● **Required work**
Which lines below contain "एकमन"? Pull them out.

[Records from a data collection]
:::

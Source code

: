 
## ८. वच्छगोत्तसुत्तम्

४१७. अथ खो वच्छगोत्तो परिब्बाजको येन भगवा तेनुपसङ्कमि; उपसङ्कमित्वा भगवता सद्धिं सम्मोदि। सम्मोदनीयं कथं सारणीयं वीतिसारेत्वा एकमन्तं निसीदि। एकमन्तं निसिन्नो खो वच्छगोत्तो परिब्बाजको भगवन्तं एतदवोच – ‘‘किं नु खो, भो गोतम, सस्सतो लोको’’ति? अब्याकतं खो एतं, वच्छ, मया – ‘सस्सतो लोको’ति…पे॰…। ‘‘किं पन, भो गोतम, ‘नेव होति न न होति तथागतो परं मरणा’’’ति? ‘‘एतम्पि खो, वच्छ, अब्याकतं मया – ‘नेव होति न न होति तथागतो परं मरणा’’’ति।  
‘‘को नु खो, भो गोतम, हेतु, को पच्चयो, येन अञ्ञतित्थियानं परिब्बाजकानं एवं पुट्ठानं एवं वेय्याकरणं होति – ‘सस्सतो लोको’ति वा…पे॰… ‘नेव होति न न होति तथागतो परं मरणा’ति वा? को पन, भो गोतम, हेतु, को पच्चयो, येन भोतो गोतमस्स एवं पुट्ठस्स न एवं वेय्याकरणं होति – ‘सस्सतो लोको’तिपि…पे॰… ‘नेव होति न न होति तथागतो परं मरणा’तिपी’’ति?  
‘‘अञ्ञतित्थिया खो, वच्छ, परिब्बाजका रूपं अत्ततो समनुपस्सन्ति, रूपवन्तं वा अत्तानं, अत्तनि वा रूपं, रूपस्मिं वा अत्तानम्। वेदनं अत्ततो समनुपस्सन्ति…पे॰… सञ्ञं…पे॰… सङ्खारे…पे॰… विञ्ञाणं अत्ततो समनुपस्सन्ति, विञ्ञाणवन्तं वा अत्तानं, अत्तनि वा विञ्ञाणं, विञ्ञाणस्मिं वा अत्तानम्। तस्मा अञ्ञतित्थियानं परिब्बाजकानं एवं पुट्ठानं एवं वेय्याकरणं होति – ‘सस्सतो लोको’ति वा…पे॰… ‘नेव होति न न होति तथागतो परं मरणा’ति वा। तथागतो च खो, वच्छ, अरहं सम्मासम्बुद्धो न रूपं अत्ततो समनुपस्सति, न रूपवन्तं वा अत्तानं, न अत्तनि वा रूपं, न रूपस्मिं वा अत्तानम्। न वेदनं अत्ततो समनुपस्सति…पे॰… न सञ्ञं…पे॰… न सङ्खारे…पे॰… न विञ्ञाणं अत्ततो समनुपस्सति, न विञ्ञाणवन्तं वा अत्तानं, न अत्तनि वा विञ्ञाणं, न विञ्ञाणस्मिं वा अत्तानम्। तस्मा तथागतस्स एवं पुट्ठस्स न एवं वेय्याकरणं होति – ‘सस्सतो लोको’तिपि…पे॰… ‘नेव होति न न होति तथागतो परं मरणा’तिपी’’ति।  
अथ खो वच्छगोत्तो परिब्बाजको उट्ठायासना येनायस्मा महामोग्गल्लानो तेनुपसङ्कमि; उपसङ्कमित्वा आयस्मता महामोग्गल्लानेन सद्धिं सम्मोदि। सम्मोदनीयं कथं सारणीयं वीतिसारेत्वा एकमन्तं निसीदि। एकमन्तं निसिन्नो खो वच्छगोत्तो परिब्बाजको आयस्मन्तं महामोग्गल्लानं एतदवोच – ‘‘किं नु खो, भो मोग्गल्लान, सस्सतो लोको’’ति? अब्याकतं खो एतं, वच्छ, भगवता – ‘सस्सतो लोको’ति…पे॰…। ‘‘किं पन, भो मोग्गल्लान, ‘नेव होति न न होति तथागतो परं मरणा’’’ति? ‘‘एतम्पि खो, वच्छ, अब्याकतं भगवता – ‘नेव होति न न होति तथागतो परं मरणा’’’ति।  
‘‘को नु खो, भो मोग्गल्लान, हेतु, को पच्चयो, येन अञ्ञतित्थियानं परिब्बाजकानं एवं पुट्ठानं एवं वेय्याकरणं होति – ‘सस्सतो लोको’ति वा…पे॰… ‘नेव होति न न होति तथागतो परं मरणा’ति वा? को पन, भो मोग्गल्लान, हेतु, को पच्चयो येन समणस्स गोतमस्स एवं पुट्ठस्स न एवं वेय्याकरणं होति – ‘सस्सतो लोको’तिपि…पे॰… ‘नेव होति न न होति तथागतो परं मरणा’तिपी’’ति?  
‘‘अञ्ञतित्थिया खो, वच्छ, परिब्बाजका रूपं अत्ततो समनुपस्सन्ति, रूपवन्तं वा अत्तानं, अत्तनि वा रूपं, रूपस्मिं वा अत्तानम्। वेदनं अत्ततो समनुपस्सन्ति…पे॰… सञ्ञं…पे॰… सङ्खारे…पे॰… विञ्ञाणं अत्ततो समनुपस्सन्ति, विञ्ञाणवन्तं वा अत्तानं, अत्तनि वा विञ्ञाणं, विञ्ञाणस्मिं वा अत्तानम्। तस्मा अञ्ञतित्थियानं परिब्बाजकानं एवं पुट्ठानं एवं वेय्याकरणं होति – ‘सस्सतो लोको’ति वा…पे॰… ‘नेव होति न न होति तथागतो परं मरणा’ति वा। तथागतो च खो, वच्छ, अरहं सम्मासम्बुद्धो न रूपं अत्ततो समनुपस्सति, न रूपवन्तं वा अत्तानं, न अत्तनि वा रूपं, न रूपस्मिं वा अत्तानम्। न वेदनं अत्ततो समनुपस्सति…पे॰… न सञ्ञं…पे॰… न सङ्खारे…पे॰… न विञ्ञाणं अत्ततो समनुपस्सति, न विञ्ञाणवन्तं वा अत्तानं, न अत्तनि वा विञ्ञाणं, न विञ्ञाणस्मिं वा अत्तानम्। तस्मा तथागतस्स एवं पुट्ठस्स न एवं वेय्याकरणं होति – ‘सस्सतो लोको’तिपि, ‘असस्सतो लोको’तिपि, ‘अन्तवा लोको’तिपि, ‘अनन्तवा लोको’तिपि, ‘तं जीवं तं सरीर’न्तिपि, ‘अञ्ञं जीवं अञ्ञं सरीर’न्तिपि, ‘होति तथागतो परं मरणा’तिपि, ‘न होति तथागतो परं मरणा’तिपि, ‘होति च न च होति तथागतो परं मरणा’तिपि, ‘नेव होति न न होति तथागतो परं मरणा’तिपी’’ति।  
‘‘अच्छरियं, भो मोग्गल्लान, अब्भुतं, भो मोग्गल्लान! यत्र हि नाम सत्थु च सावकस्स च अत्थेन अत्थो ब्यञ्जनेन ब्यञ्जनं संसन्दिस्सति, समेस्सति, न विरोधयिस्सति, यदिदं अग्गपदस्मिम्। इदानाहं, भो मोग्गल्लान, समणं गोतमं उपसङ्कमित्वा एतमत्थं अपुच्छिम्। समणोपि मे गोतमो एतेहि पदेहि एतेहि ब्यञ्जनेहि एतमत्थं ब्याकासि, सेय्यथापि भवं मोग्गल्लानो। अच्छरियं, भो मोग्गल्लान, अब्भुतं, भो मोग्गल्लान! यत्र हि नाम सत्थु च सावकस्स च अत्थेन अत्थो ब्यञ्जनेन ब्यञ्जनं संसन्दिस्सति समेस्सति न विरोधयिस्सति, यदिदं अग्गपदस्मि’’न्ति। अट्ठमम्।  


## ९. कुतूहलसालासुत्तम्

:::

● **Answer for this exercise**
४१७. अथ खो वच्छगोत्तो परिब्बाजको येन भगवा तेनुपसङ्कमि; उपसङ्कमित्वा भगवता सद्धिं सम्मोदि। सम्मोदनीयं कथं सारणीयं वीतिसारेत्वा एकमन्तं निसीदि। एकमन्तं निसिन्नो खो वच्छगोत्तो परिब्बाजको भगवन्तं एतदवोच – ‘‘किं नु खो, भो गोतम, सस्सतो लोको’’ति? अब्याकतं खो एतं, वच्छ, मया – ‘सस्सतो लोको’ति…पे॰…। ‘‘किं पन, भो गोतम, ‘नेव होति न न होति तथागतो परं मरणा’’’ति? ‘‘एतम्पि खो, वच्छ, अब्याकतं मया – ‘नेव होति न न होति तथागतो परं मरणा’’’ति।  
अथ खो वच्छगोत्तो परिब्बाजको उट्ठायासना येनायस्मा महामोग्गल्लानो तेनुपसङ्कमि; उपसङ्कमित्वा आयस्मता महामोग्गल्लानेन सद्धिं सम्मोदि। सम्मोदनीयं कथं सारणीयं वीतिसारेत्वा एकमन्तं निसीदि। एकमन्तं निसिन्नो खो वच्छगोत्तो परिब्बाजको आयस्मन्तं महामोग्गल्लानं एतदवोच – ‘‘किं नु खो, भो मोग्गल्लान, सस्सतो लोको’’ति? अब्याकतं खो एतं, वच्छ, भगवता – ‘सस्सतो लोको’ति…पे॰…। ‘‘किं पन, भो मोग्गल्लान, ‘नेव होति न न होति तथागतो परं मरणा’’’ति? ‘‘एतम्पि खो, वच्छ, अब्याकतं भगवता – ‘नेव होति न न होति तथागतो परं मरणा’’’ति।  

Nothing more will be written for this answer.